Exercise instructions => Leave out the pictures and transcribe the rest of the records exactly.

Document images with source code:
*** Block opens ***

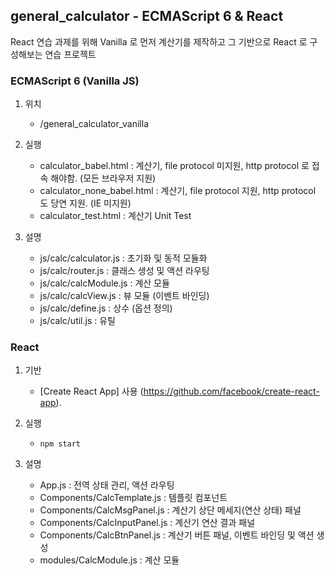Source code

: ## general_calculator - ECMAScript 6 & React

React 연습 과제를 위해 Vanilla 로 먼저 계산기를 제작하고 그 기반으로 React 로 구성해보는 연습 프로젝트

### ECMAScript 6 (Vanilla JS)

1. 위치
    * /general_calculator_vanilla

2. 실행
    * calculator_babel.html : 계산기, file protocol 미지원, http protocol 로 접속 해야함. (모든 브라우저 지원)
    * calculator_none_babel.html : 계산기, file protocol 지원, http protocol 도 당연 지원. (IE 미지원)
    * calculator_test.html : 계산기 Unit Test

3. 설명
    * js/calc/calculator.js : 초기화 및 동적 모듈화
    * js/calc/router.js : 클래스 생성 및 액션 라우팅
    * js/calc/calcModule.js : 계산 모듈
    * js/calc/calcView.js : 뷰 모듈 (이벤트 바인딩)
    * js/calc/define.js : 상수 (옵션 정의)
    * js/calc/util.js : 유틸

### React

1. 기반
    * [Create React App] 사용 (https://github.com/facebook/create-react-app).

2. 실행
    * `npm start`

3. 설명
    * App.js : 전역 상태 관리, 액션 라우팅
    * Components/CalcTemplate.js : 템플릿 컴포넌트
    * Components/CalcMsgPanel.js : 계산기 상단 메세지(연산 상태) 패널
    * Components/CalcInputPanel.js : 계산기 연산 결과 패널
    * Components/CalcBtnPanel.js : 계산기 버튼 패널, 이벤트 바인딩 및 액션 생성
    * modules/CalcModule.js : 계산 모듈

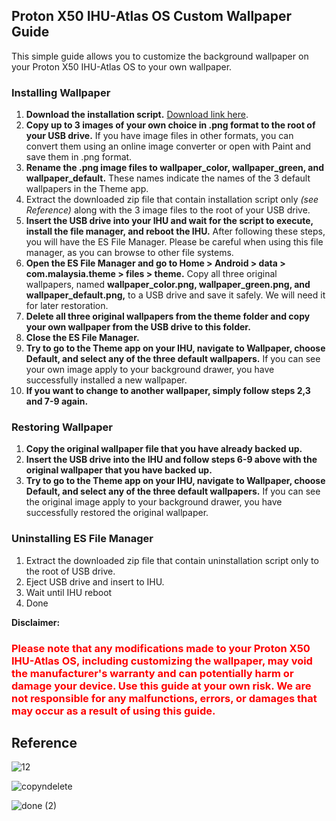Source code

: ## Proton X50 IHU-Atlas OS Custom Wallpaper Guide

This simple guide allows you to customize the background wallpaper on your Proton X50 IHU-Atlas OS to your own wallpaper.


### Installing Wallpaper

1. **Download the installation script.** [Download link here](https://drive.google.com/file/d/1qakHKA-bDLTbNwGepgWEx5QL-pxrCFqm/view).
2. **Copy up to 3 images of your own choice in .png format to the root of your USB drive.** If you have image files in other formats, you can convert them using an online image converter or open with Paint and save them in .png format.
3. **Rename the .png image files to wallpaper_color, wallpaper_green, and wallpaper_default.** These names indicate the names of the 3 default wallpapers in the Theme app.
4. Extract the downloaded zip file that contain installation script only *(see Reference)* along with the 3 image files to the root of your USB drive.
5. **Insert the USB drive into your IHU and wait for the script to execute, install the file manager, and reboot the IHU.** After following these steps, you will have the ES File Manager. Please be careful when using this file manager, as you can browse to other file systems.
6. **Open the ES File Manager and go to Home > Android > data > com.malaysia.theme > files > theme.** Copy all three original wallpapers, named **wallpaper_color.png, wallpaper_green.png, and wallpaper_default.png,** to a USB drive and save it safely. We will need it for later restoration.
7. **Delete all three original wallpapers from the theme folder and copy your own wallpaper from the USB drive to this folder.**
8. **Close the ES File Manager.**
9. **Try to go to the Theme app on your IHU, navigate to Wallpaper, choose Default, and select any of the three default wallpapers.** If you can see your own image apply to your background drawer, you have successfully installed a new wallpaper.
10. **If you want to change to another wallpaper, simply follow steps 2,3 and 7-9 again.**

### Restoring Wallpaper

1. **Copy the original wallpaper file that you have already backed up.**
2. **Insert the USB drive into the IHU and follow steps 6-9 above with the original wallpaper that you have backed up.**
3. **Try to go to the Theme app on your IHU, navigate to Wallpaper, choose Default, and select any of the three default wallpapers.** If you can see the original image apply to your background drawer, you have successfully restored the original wallpaper.

### Uninstalling ES File Manager
1.  Extract the downloaded zip file that contain uninstallation script only to the root of USB drive.
2.  Eject USB drive and insert to IHU.
3.  Wait until IHU reboot
4.  Done


**Disclaimer:**

<h3 style="color:red;">Please note that any modifications made to your Proton X50 IHU-Atlas OS, including customizing the wallpaper, may void the manufacturer's warranty and can potentially harm or damage your device. Use this guide at your own risk. We are not responsible for any malfunctions, errors, or damages that may occur as a result of using this guide.
</h3>

## Reference

![12](https://user-images.githubusercontent.com/124480402/218913069-76486131-d2ce-4549-8614-dd1284ad1284.JPG)
  
![copyndelete](https://user-images.githubusercontent.com/124480402/218911730-0c3401dc-f64f-4e7c-ab99-de038eea324a.JPG)

![done (2)](https://user-images.githubusercontent.com/124480402/218922875-c08c6d2c-ec9f-4edc-9f03-c31e2db2b7cd.jpg)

*** Block closes ***

Answer space =>
Source code

: ## general_calculator - ECMAScript 6 & React

React 연습 과제를 위해 Vanilla 로 먼저 계산기를 제작하고 그 기반으로 React 로 구성해보는 연습 프로젝트

### ECMAScript 6 (Vanilla JS)

1. 위치
    * /general_calculator_vanilla

2. 실행
    * calculator_babel.html : 계산기, file protocol 미지원, http protocol 로 접속 해야함. (모든 브라우저 지원)
    * calculator_none_babel.html : 계산기, file protocol 지원, http protocol 도 당연 지원. (IE 미지원)
    * calculator_test.html : 계산기 Unit Test

3. 설명
    * js/calc/calculator.js : 초기화 및 동적 모듈화
    * js/calc/router.js : 클래스 생성 및 액션 라우팅
    * js/calc/calcModule.js : 계산 모듈
    * js/calc/calcView.js : 뷰 모듈 (이벤트 바인딩)
    * js/calc/define.js : 상수 (옵션 정의)
    * js/calc/util.js : 유틸

### React

1. 기반
    * [Create React App] 사용 (https://github.com/facebook/create-react-app).

2. 실행
    * `npm start`

3. 설명
    * App.js : 전역 상태 관리, 액션 라우팅
    * Components/CalcTemplate.js : 템플릿 컴포넌트
    * Components/CalcMsgPanel.js : 계산기 상단 메세지(연산 상태) 패널
    * Components/CalcInputPanel.js : 계산기 연산 결과 패널
    * Components/CalcBtnPanel.js : 계산기 버튼 패널, 이벤트 바인딩 및 액션 생성
    * modules/CalcModule.js : 계산 모듈

Source code

: ## Proton X50 IHU-Atlas OS Custom Wallpaper Guide

This simple guide allows you to customize the background wallpaper on your Proton X50 IHU-Atlas OS to your own wallpaper.


### Installing Wallpaper

1. **Download the installation script.** [Download link here](https://drive.google.com/file/d/1qakHKA-bDLTbNwGepgWEx5QL-pxrCFqm/view).
2. **Copy up to 3 images of your own choice in .png format to the root of your USB drive.** If you have image files in other formats, you can convert them using an online image converter or open with Paint and save them in .png format.
3. **Rename the .png image files to wallpaper_color, wallpaper_green, and wallpaper_default.** These names indicate the names of the 3 default wallpapers in the Theme app.
4. Extract the downloaded zip file that contain installation script only *(see Reference)* along with the 3 image files to the root of your USB drive.
5. **Insert the USB drive into your IHU and wait for the script to execute, install the file manager, and reboot the IHU.** After following these steps, you will have the ES File Manager. Please be careful when using this file manager, as you can browse to other file systems.
6. **Open the ES File Manager and go to Home > Android > data > com.malaysia.theme > files > theme.** Copy all three original wallpapers, named **wallpaper_color.png, wallpaper_green.png, and wallpaper_default.png,** to a USB drive and save it safely. We will need it for later restoration.
7. **Delete all three original wallpapers from the theme folder and copy your own wallpaper from the USB drive to this folder.**
8. **Close the ES File Manager.**
9. **Try to go to the Theme app on your IHU, navigate to Wallpaper, choose Default, and select any of the three default wallpapers.** If you can see your own image apply to your background drawer, you have successfully installed a new wallpaper.
10. **If you want to change to another wallpaper, simply follow steps 2,3 and 7-9 again.**

### Restoring Wallpaper

1. **Copy the original wallpaper file that you have already backed up.**
2. **Insert the USB drive into the IHU and follow steps 6-9 above with the original wallpaper that you have backed up.**
3. **Try to go to the Theme app on your IHU, navigate to Wallpaper, choose Default, and select any of the three default wallpapers.** If you can see the original image apply to your background drawer, you have successfully restored the original wallpaper.

### Uninstalling ES File Manager
1.  Extract the downloaded zip file that contain uninstallation script only to the root of USB drive.
2.  Eject USB drive and insert to IHU.
3.  Wait until IHU reboot
4.  Done


**Disclaimer:**

<h3 style="color:red;">Please note that any modifications made to your Proton X50 IHU-Atlas OS, including customizing the wallpaper, may void the manufacturer's warranty and can potentially harm or damage your device. Use this guide at your own risk. We are not responsible for any malfunctions, errors, or damages that may occur as a result of using this guide.
</h3>

## Reference

![12](https://user-images.githubusercontent.com/124480402/218913069-76486131-d2ce-4549-8614-dd1284ad1284.JPG)
  
![copyndelete](https://user-images.githubusercontent.com/124480402/218911730-0c3401dc-f64f-4e7c-ab99-de038eea324a.JPG)

![done (2)](https://user-images.githubusercontent.com/124480402/218922875-c08c6d2c-ec9f-4edc-9f03-c31e2db2b7cd.jpg)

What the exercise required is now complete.